We have a chicken-and-egg problem. How do we break this cycle?

Of course, the longer-term solution is to change investors’ understanding of their decisions. But can brown firms become more proactive to get out of the “high capital cost —> use existing, polluting production method —> higher capital cost” vicious cycle?

Electrifying industrial equipment isn’t just good for the environment. It also delivers many benefits, including substantial long-term cost-saving, a more predictable budget, adherence to increasingly-stringent emissions standards, improved efficiency, and reduced routine maintenance and operating noise. 

There are financial and operational incentives for brown firms to electrify their equipment. But they need to get over the hump — break out of the cycle of being unable to get low-cost capital to invest in new, green technologies.

So why is greening the industrial sector so expensive?

With today’s electrification solutions, firms must purchase new electrified machines, which are expensive and require new infrastructure or processes to accommodate their use. Many of them are developed to accommodate existing battery solutions instead of having the power supply designed to meet the need of the application. Moreover, companies often need to change their processes and hire specialists to achieve successful adoption.

But without extensive availability of low-cost capital, it’s immensely challenging to undergo such wholesale upgrade. Instead of staring at the hurdle, let’s ask, “What if”…

What if we could start with a low-cost way to reduce emissions from existing fossil fuel-powered equipment by retrofitting these machines with a modular and adaptable battery solution?

This concept seems simple, so why hasn’t anyone done anything remotely close? Today’s custom-built, monolithic battery packs are very costly to develop. Equipment is built around available solutions with little flexibility to adapt to new requirements. 

Software-defined batteries (SDBs) will turn the table.

Supported by the Tanktwo Battery Operating System (TBOS), our SDB solutions are modular packs operators can stack like Lego blocks to form batteries of any size and deliver any power level without cabling between units.

Operators can simply remove the existing internal combustion engine (ICE) and put our battery units (e.g., the Tanktwo Smartpak) into the same space with minimal changes to other equipment parts.

SDBs can charge and discharge at any voltage from 4V to 400V and use cells of any chemistry — providing maximum flexibility and future-proofing operations.

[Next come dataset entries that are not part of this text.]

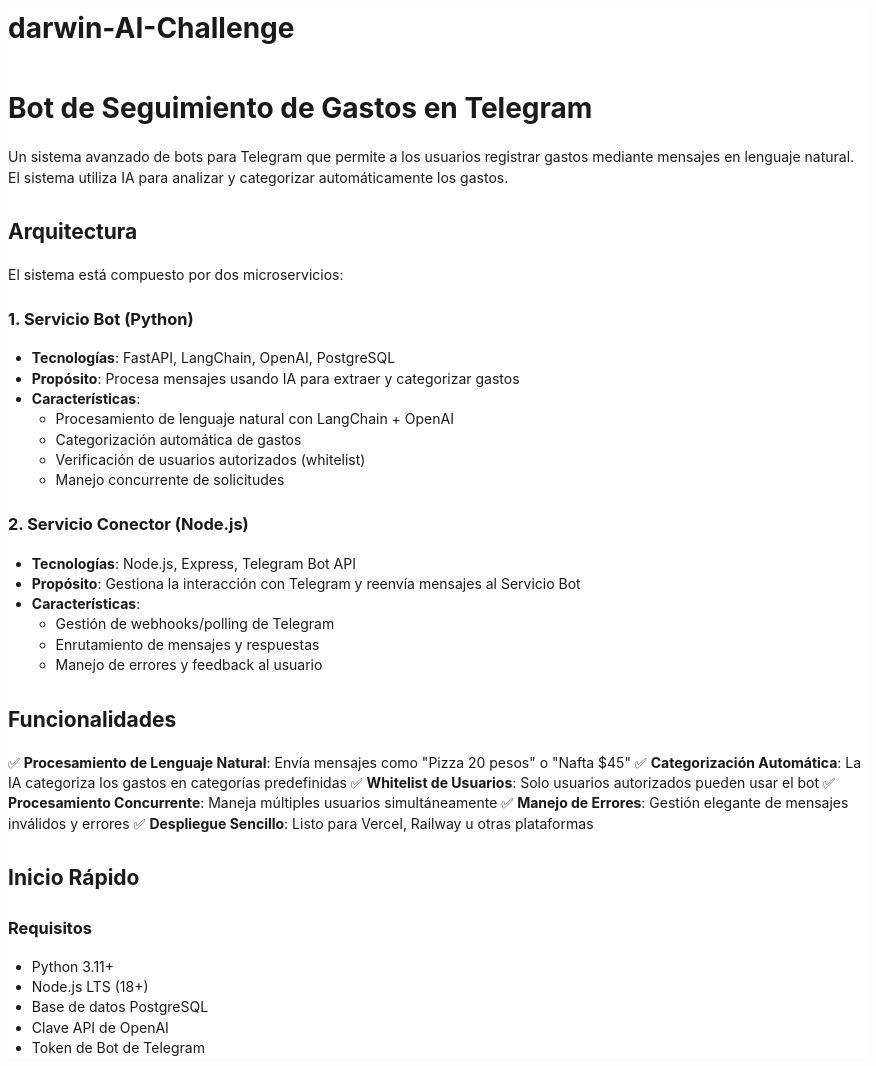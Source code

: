 # darwin-AI-Challenge

# Bot de Seguimiento de Gastos en Telegram

Un sistema avanzado de bots para Telegram que permite a los usuarios registrar gastos mediante mensajes en lenguaje natural. El sistema utiliza IA para analizar y categorizar automáticamente los gastos.

## Arquitectura

El sistema está compuesto por dos microservicios:

### 1. Servicio Bot (Python)
- **Tecnologías**: FastAPI, LangChain, OpenAI, PostgreSQL
- **Propósito**: Procesa mensajes usando IA para extraer y categorizar gastos
- **Características**:
  - Procesamiento de lenguaje natural con LangChain + OpenAI
  - Categorización automática de gastos
  - Verificación de usuarios autorizados (whitelist)
  - Manejo concurrente de solicitudes

### 2. Servicio Conector (Node.js)
- **Tecnologías**: Node.js, Express, Telegram Bot API
- **Propósito**: Gestiona la interacción con Telegram y reenvía mensajes al Servicio Bot
- **Características**:
  - Gestión de webhooks/polling de Telegram
  - Enrutamiento de mensajes y respuestas
  - Manejo de errores y feedback al usuario

## Funcionalidades

✅ **Procesamiento de Lenguaje Natural**: Envía mensajes como "Pizza 20 pesos" o "Nafta $45"
✅ **Categorización Automática**: La IA categoriza los gastos en categorías predefinidas
✅ **Whitelist de Usuarios**: Solo usuarios autorizados pueden usar el bot
✅ **Procesamiento Concurrente**: Maneja múltiples usuarios simultáneamente
✅ **Manejo de Errores**: Gestión elegante de mensajes inválidos y errores
✅ **Despliegue Sencillo**: Listo para Vercel, Railway u otras plataformas

## Inicio Rápido

### Requisitos

- Python 3.11+
- Node.js LTS (18+)
- Base de datos PostgreSQL
- Clave API de OpenAI
- Token de Bot de Telegram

Plus, they provide operators with the agility to run multiple types of equipment with a streamlined inventory while mitigating the impact of supply chain fluctuations.

Retrofitting existing equipment instead of upgrading to completely new machinery also minimizes the impact on existing processes to streamline and encourage adoption. Companies don’t have to spend a lot of time and resources on retooling their facilities or retraining their personnel.

The retrofitting approach can help eliminate over 90% of costs associated with new equipment and user adoption. Our technology allows operators to adapt their electrification strategy to the environment for which the equipment is built and the processes in which workers are trained.

TBOS and SDBs put the power in the hands of brown firms to break the cycle. When they demonstrate the results of their sustainability initiatives, they’ll be more likely to get funding to further their efforts and change the conversion of electrification in the industrial sector.